Alors, Costa Gavras a peut-être pensé à Rosa Luxemburg qui dans son dernier article, à la veille de son assassinat écrivait « (…) la révolution est la seule forme de « guerre » – c’est encore une des lois de son développement – où la victoire finale ne saurait être obtenue que par une série de « défaites ». (…) Où en serions-nous aujourd’hui sans toutes ces « défaites », où nous avons puisé notre expérience, nos connaissances, la force et l’idéalisme qui nous animent ? Aujourd’hui que nous sommes tout juste parvenus à la veille du combat final de la lutte prolétarienne, nous sommes campés sur ces défaites et nous ne pouvons renoncer à une seule d’entre elles, car de chacune nous tirons une portion de notre force, une partie de notre lucidité (…) »[2]. A voir.

Frédérick Genevée

[1]Conversations entre adultes. Dans les coulisses secrètes de l‘Europe. Yanis Varoufakis. Éditions les liens qui libèrent.
Octobre 2017.
[2]L’ordre règne à Berlin, in Die Rote Fahne, 14 janvier 1919.

2 réponses

  1. Perrier Gérard dit :

    Costa Gavras s’inspire du livre de Yanis Varoufakis.
    Fabien Perrier, lui a pris Alexis Tsipras comme personnage central pour son livre son livre : « Alexis Tsipras une histoire grecque », en librairie le 7 novembre.

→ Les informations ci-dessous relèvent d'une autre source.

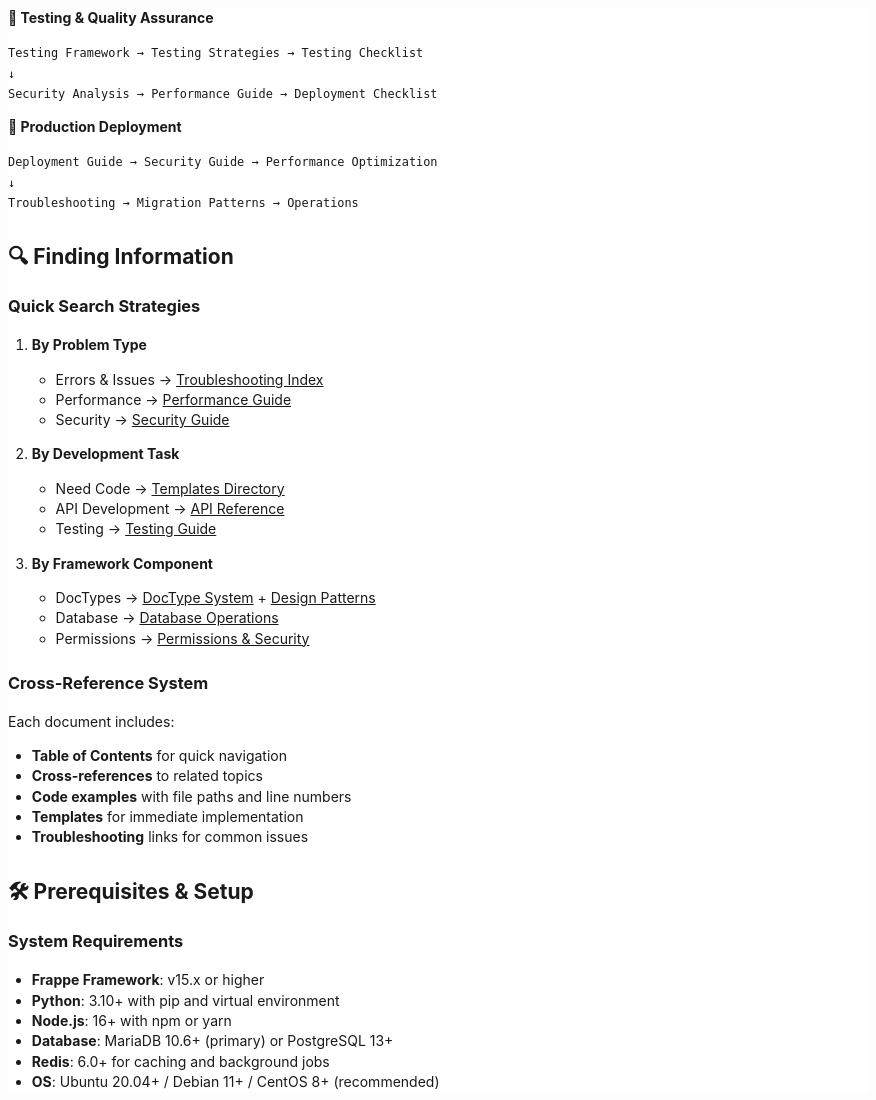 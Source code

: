 **🧪 Testing & Quality Assurance**

```
Testing Framework → Testing Strategies → Testing Checklist
↓
Security Analysis → Performance Guide → Deployment Checklist
```

**🚀 Production Deployment**

```
Deployment Guide → Security Guide → Performance Optimization
↓
Troubleshooting → Migration Patterns → Operations
```

## 🔍 Finding Information

### Quick Search Strategies

1. **By Problem Type**

   - Errors & Issues → [Troubleshooting Index](version-15/erpnext_patterns/troubleshooting-index.md)
   - Performance → [Performance Guide](version-15/erpnext_patterns/performance-guide.md)
   - Security → [Security Guide](version-15/erpnext_patterns/security-guide.md)

2. **By Development Task**

   - Need Code → [Templates Directory](version-15/erpnext_patterns/templates/)
   - API Development → [API Reference](version-15/erpnext_patterns/api-reference.md)
   - Testing → [Testing Guide](version-15/erpnext_patterns/testing-guide.md)

3. **By Framework Component**
   - DocTypes → [DocType System](version-15/frappe_docs/02-doctype-system.md) + [Design Patterns](version-15/erpnext_patterns/02-doctype-design-patterns.md)
   - Database → [Database Operations](version-15/frappe_docs/08-database-operations.md)
   - Permissions → [Permissions & Security](version-15/frappe_docs/06-permissions-and-security.md)

### Cross-Reference System

Each document includes:

- **Table of Contents** for quick navigation
- **Cross-references** to related topics
- **Code examples** with file paths and line numbers
- **Templates** for immediate implementation
- **Troubleshooting** links for common issues

## 🛠️ Prerequisites & Setup

### System Requirements

- **Frappe Framework**: v15.x or higher
- **Python**: 3.10+ with pip and virtual environment
- **Node.js**: 16+ with npm or yarn
- **Database**: MariaDB 10.6+ (primary) or PostgreSQL 13+
- **Redis**: 6.0+ for caching and background jobs
- **OS**: Ubuntu 20.04+ / Debian 11+ / CentOS 8+ (recommended)
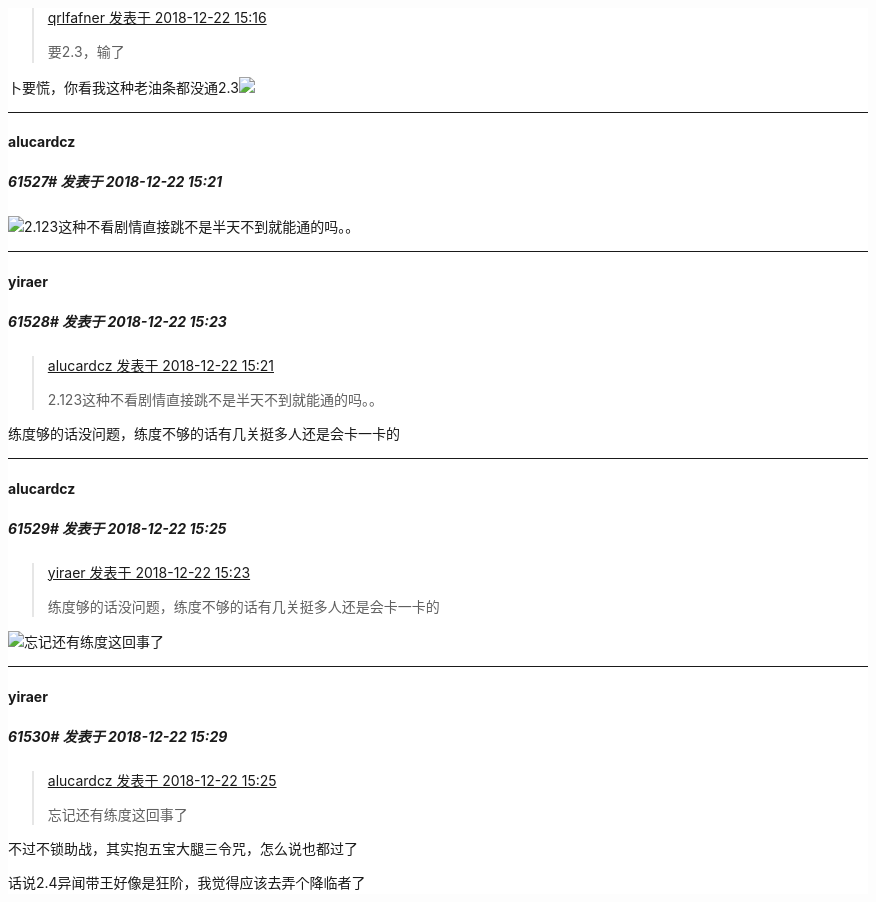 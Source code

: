 
<blockquote><a href="httphttps://bbs.saraba1st.com/2b/forum.php?mod=redirect&amp;goto=findpost&amp;pid=42029717&amp;ptid=1085254" target="_blank">qrlfafner 发表于 2018-12-22 15:16</a>

要2.3，输了</blockquote>
卜要慌，你看我这种老油条都没通2.3<img src="https://static.saraba1st.com/image/smiley/face2017/067.png" referrerpolicy="no-referrer">


*****

####  alucardcz  
##### 61527#       发表于 2018-12-22 15:21


<img src="https://static.saraba1st.com/image/smiley/face2017/068.png" referrerpolicy="no-referrer">2.123这种不看剧情直接跳不是半天不到就能通的吗。。


*****

####  yiraer  
##### 61528#       发表于 2018-12-22 15:23


<blockquote><a href="httphttps://bbs.saraba1st.com/2b/forum.php?mod=redirect&amp;goto=findpost&amp;pid=42029750&amp;ptid=1085254" target="_blank">alucardcz 发表于 2018-12-22 15:21</a>

2.123这种不看剧情直接跳不是半天不到就能通的吗。。</blockquote>
练度够的话没问题，练度不够的话有几关挺多人还是会卡一卡的


*****

####  alucardcz  
##### 61529#       发表于 2018-12-22 15:25


<blockquote><a href="httphttps://bbs.saraba1st.com/2b/forum.php?mod=redirect&amp;goto=findpost&amp;pid=42029757&amp;ptid=1085254" target="_blank">yiraer 发表于 2018-12-22 15:23</a>

练度够的话没问题，练度不够的话有几关挺多人还是会卡一卡的</blockquote>
<img src="https://static.saraba1st.com/image/smiley/face2017/068.png" referrerpolicy="no-referrer">忘记还有练度这回事了


*****

####  yiraer  
##### 61530#       发表于 2018-12-22 15:29


<blockquote><a href="httphttps://bbs.saraba1st.com/2b/forum.php?mod=redirect&amp;goto=findpost&amp;pid=42029765&amp;ptid=1085254" target="_blank">alucardcz 发表于 2018-12-22 15:25</a>

忘记还有练度这回事了</blockquote>
不过不锁助战，其实抱五宝大腿三令咒，怎么说也都过了


话说2.4异闻带王好像是狂阶，我觉得应该去弄个降临者了
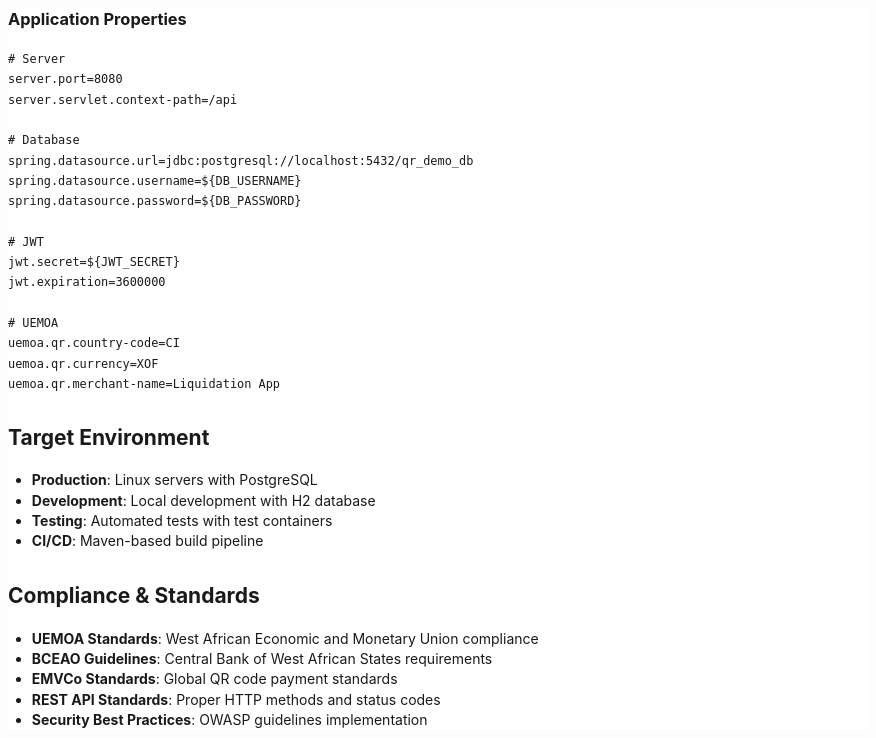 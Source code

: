 ### Application Properties

```properties
# Server
server.port=8080
server.servlet.context-path=/api

# Database
spring.datasource.url=jdbc:postgresql://localhost:5432/qr_demo_db
spring.datasource.username=${DB_USERNAME}
spring.datasource.password=${DB_PASSWORD}

# JWT
jwt.secret=${JWT_SECRET}
jwt.expiration=3600000

# UEMOA
uemoa.qr.country-code=CI
uemoa.qr.currency=XOF
uemoa.qr.merchant-name=Liquidation App
```

## Target Environment

- **Production**: Linux servers with PostgreSQL
- **Development**: Local development with H2 database
- **Testing**: Automated tests with test containers
- **CI/CD**: Maven-based build pipeline

## Compliance & Standards

- **UEMOA Standards**: West African Economic and Monetary Union compliance
- **BCEAO Guidelines**: Central Bank of West African States requirements
- **EMVCo Standards**: Global QR code payment standards
- **REST API Standards**: Proper HTTP methods and status codes
- **Security Best Practices**: OWASP guidelines implementation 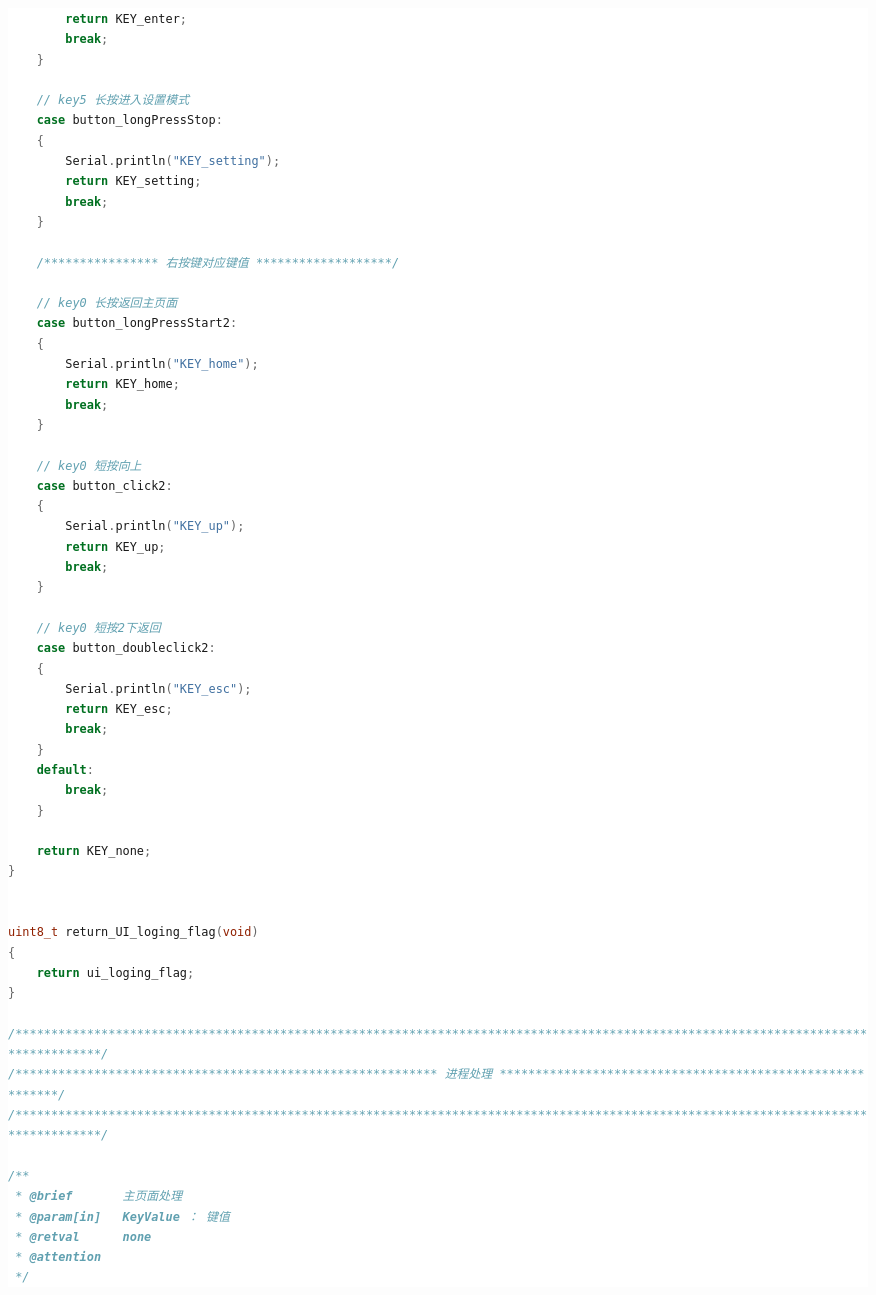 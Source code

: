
 ```c
		return KEY_enter;
		break;
	}

	// key5 长按进入设置模式
	case button_longPressStop:
	{
		Serial.println("KEY_setting");		
		return KEY_setting;
		break;
	}

	/**************** 右按键对应键值 *******************/

	// key0 长按返回主页面
	case button_longPressStart2:
	{
		Serial.println("KEY_home");		
		return KEY_home;
		break;
	}

	// key0 短按向上
	case button_click2:
	{
		Serial.println("KEY_up");		
		return KEY_up;
		break;
	}

	// key0 短按2下返回
	case button_doubleclick2:
	{
		Serial.println("KEY_esc");		
		return KEY_esc;
		break;
	}
	default:
		break;
	}

	return KEY_none;
}


uint8_t return_UI_loging_flag(void)
{
	return ui_loging_flag;
}

/************************************************************************************************************************************/
/*********************************************************** 进程处理 **********************************************************/
/************************************************************************************************************************************/

/**
 * @brief       主页面处理
 * @param[in]   KeyValue ： 键值
 * @retval      none
 * @attention
 */
```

    « Un film à voir et revoir. Un film coup de poing qui rappelle comment et combien les grecs et pas seulement, y ont cru. Un livre lire et relire car il explique si bien comment on en est arrivé là. Aucune hagiographie d’aucune sorte pour personne et d’ailleurs il y a plusieurs points entre le livre et le film, mais ne les loupez pas!  »
    Angélique Kourounis, journaliste franco-grecque

  2. Jérôme Buresi dit :

    Bonjour,
    merci pour cet article et de donner l’envie de voir le film (ou de lire le livre éventuellement). Etrangement mais un peu parallèlement, j’avais pensé plutôt à Galilée de Brecht qu’à une tragédie grecque. Il s’agissait de Tsipras bien sûr ce qui n’est pas tout à fait la même perspective. Il n’empêche les « dogmatiques » de l’Europe lui ont fait voir les instruments de torture et cela a suffi. Evidemment il y a en ligne de mire toute la discussion brechtienne sur ce que peut signifier ce renoncement. Je ne ferai pas l’injure de vous « raconter » la pièce. Cela dit comme vous le voyez, on revient un peu à cette « l’expérience de Syriza et qui pose le problème » non « en terme de trahison ou de ralliement » mais d’une certaine défaite.